**THE TASK:** All lines in the data that hold the word "http" need copying.

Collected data

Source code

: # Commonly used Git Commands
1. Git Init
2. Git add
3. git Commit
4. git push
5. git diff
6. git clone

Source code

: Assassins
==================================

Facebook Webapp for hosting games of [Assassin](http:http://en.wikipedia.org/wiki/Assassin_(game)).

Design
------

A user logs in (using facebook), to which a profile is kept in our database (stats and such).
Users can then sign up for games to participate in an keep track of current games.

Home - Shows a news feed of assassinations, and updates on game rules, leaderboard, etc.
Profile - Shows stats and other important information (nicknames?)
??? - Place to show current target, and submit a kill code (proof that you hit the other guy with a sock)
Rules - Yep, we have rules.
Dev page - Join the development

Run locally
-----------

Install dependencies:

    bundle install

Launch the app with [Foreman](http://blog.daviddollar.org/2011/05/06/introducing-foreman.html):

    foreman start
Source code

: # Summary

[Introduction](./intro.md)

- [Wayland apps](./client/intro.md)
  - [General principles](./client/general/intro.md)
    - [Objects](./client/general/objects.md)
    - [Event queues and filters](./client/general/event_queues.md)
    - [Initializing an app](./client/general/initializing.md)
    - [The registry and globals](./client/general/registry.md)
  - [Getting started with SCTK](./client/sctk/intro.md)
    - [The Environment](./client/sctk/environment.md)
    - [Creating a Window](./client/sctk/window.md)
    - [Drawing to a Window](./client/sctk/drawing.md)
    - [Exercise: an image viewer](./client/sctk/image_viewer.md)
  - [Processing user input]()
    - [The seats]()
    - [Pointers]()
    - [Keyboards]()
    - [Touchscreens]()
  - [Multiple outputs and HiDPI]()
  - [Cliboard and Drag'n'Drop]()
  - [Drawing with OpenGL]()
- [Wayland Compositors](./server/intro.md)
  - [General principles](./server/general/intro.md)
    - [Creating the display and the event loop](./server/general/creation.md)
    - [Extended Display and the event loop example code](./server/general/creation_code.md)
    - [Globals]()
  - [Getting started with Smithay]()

**RESPONSE TO THE TASK:**
Facebook Webapp for hosting games of [Assassin](http:http://en.wikipedia.org/wiki/Assassin_(game)).
Launch the app with [Foreman](http://blog.daviddollar.org/2011/05/06/introducing-foreman.html):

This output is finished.